Speaking to me yesterday from Jersey, where Ranger had been representing the Navy at the Jersey Boat Show, Jonathan said: “I am immensely proud as commanding officer that my vessel and crew have been given this special award.”

During a brief stay in Falmouth in April when Ranger was berthed at the Pendennis marina Jonathan was putting together the finishing touches to the

annual squadron exercise which saw all 14 P2000 Archer Class vessels in the First Patrol Boat Squadron performing two days of combined manoeuvres in the Solent.

This was the first time in ten years that all of the boats had been together.

Jonathan said: “Commanding an Archer-class craft was both enjoyable and insightful.

“Being in charge of a P2000 after just seven years and one previous job in the RN was an opportunity second to none and it was great that the Royal Navy gave junior officers a taste of command.”

The P2000s are scattered across nine locations in the UK from Faslane and Leith in Scotland, to Penarth near Cardiff, and Plymouth and Portsmouth on the south coast.

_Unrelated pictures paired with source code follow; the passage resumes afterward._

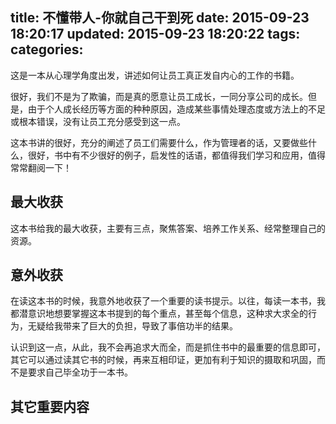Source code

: title: 不懂带人-你就自己干到死
date: 2015-09-23 18:20:17
updated: 2015-09-23 18:20:22
tags:
categories:
---

这是一本从心理学角度出发，讲述如何让员工真正发自内心的工作的书籍。

很好，我们不是为了欺骗，而是真的愿意让员工成长，一同分享公司的成长。但是，由于个人成长经历等方面的种种原因，造成某些事情处理态度或方法上的不足或根本错误，没有让员工充分感受到这一点。

这本书讲的很好，充分的阐述了员工们需要什么，作为管理者的话，又要做些什么，很好，书中有不少很好的例子，启发性的话语，都值得我们学习和应用，值得常常翻阅一下！

## 最大收获

这本书给我的最大收获，主要有三点，聚焦答案、培养工作关系、经常整理自己的资源。

## 意外收获

在读这本书的时候，我意外地收获了一个重要的读书提示。以往，每读一本书，我都潜意识地想要掌握这本书提到的每个重点，甚至每个信息，这种求大求全的行为，无疑给我带来了巨大的负担，导致了事倍功半的结果。

认识到这一点，从此，我不会再追求大而全，而是抓住书中的最重要的信息即可，其它可以通过读其它书的时候，再来互相印证，更加有利于知识的摄取和巩固，而不是要求自己毕全功于一本书。

## 其它重要内容


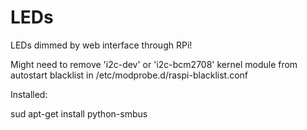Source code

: LEDs
=========

LEDs dimmed by web interface through RPi!

Might need to remove 'i2c-dev' or 'i2c-bcm2708' kernel module from autostart blacklist in /etc/modprobe.d/raspi-blacklist.conf

Installed: 

sud apt-get install python-smbus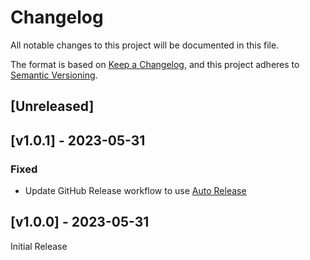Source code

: # Changelog
All notable changes to this project will be documented in this file.

The format is based on [Keep a Changelog](https://keepachangelog.com/en/1.0.0/),
and this project adheres to [Semantic Versioning](https://semver.org/spec/v2.0.0.html).

## [Unreleased]

## [v1.0.1] - 2023-05-31

### Fixed
- Update GitHub Release workflow to use [Auto Release](https://github.com/marketplace/actions/auto-release)

## [v1.0.0] - 2023-05-31

Initial Release
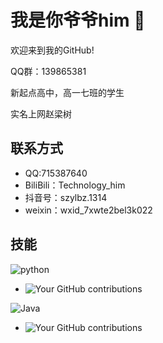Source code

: # 我是你爷爷him 👋

欢迎来到我的GitHub!

QQ群：139865381

新起点高中，高一七班的学生

实名上网赵梁树


## 联系方式
- QQ:715387640
- BiliBili：Technology_him
- 抖音号：szylbz.1314
- weixin：wxid_7xwte2bel3k022

## 技能



![python](https://img.shields.io/badge/python-blue)
- ![Your GitHub contributions](https://www.python.org/static/img/python-logo.png)
  
![Java](https://img.shields.io/badge/Java-orange)
- ![Your GitHub contributions](https://bpic.588ku.com/element_origin_min_pic/00/27/39/4556d155abd096a.jpg)

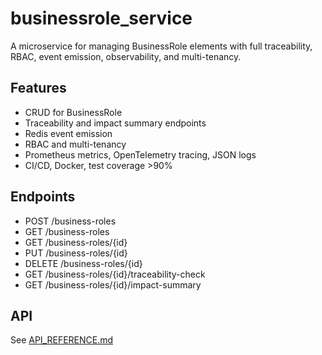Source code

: # businessrole_service

A microservice for managing BusinessRole elements with full traceability, RBAC, event emission, observability, and multi-tenancy.

## Features
- CRUD for BusinessRole
- Traceability and impact summary endpoints
- Redis event emission
- RBAC and multi-tenancy
- Prometheus metrics, OpenTelemetry tracing, JSON logs
- CI/CD, Docker, test coverage >90%

## Endpoints
- POST /business-roles
- GET /business-roles
- GET /business-roles/{id}
- PUT /business-roles/{id}
- DELETE /business-roles/{id}
- GET /business-roles/{id}/traceability-check
- GET /business-roles/{id}/impact-summary

## API
See [API_REFERENCE.md](./API_REFERENCE.md)
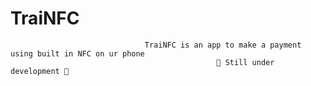 # TraiNFC

                                  TraiNFC is an app to make a payment using built in NFC on ur phone
                                                  💖 Still under development 💖


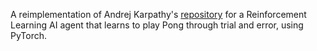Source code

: A reimplementation of Andrej Karpathy's [repository](https://karpathy.github.io/2016/05/31/rl/) for a Reinforcement Learning AI agent that learns to play Pong through trial and error, using PyTorch.

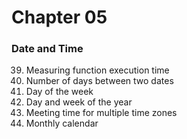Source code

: Chapter 05 
===============


### Date and Time 

39. Measuring function execution time  
40. Number of days between two dates  
41. Day of the week  
42. Day and week of the year  
43. Meeting time for multiple time zones  
44. Monthly calendar  

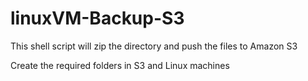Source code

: # linuxVM-Backup-S3

This shell script will zip the directory and push the files to Amazon S3

Create the required folders in S3 and Linux machines 
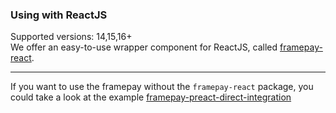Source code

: ### Using with ReactJS 
Supported versions: 14,15,16+  
We offer an easy-to-use wrapper component for ReactJS, called [framepay-react](https://github.com/Rebilly/framepay-react).

---

If you want to use the framepay without the `framepay-react` package, you could take a look at the example [framepay-preact-direct-integration](https://codesandbox.io/s/framepay-preact-direct-integration-irbi4) 
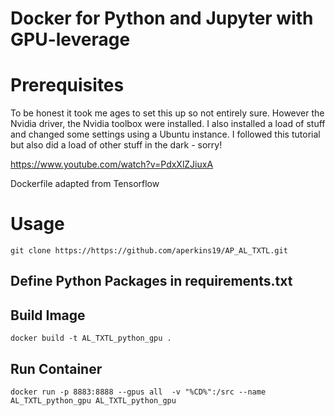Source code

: # Docker for Python and Jupyter with GPU-leverage

# Prerequisites

To be honest it took me ages to set this up so not entirely sure. However the Nvidia driver, the Nvidia toolbox were installed. I also installed a load of stuff and changed some settings using a Ubuntu instance. I followed this tutorial but also did a load of other stuff in the dark - sorry!

https://www.youtube.com/watch?v=PdxXlZJiuxA

Dockerfile adapted from Tensorflow

# Usage


`git clone https://https://github.com/aperkins19/AP_AL_TXTL.git`

## Define Python Packages in requirements.txt

## Build Image


`docker build -t AL_TXTL_python_gpu .`


## Run Container


`docker run -p 8883:8888 --gpus all  -v "%CD%":/src --name AL_TXTL_python_gpu AL_TXTL_python_gpu`

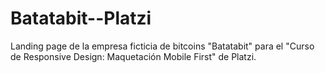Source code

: # Batatabit--Platzi
Landing page de la empresa ficticia de bitcoins "Batatabit" para el "Curso de Responsive Design: Maquetación Mobile First" de Platzi.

But increasingly they are being used by the rest of the Royal Navy for training junior officers and ratings – especially the commanding officers of tomorrow – for specialist navigators, to test the responses of gun crews on larger warships by pretending to attack them and to perform security duties such as during the 2012 London Olympics.

Onboard Ranger with Jonathan observing the three hours of intense manoeuvres was the 1st PBS squadron commanding officer, Commander Mark

Hammon.

“He said his squadron did a cracking job for the Navy and for the country as they were now being used for much more than university training boats.”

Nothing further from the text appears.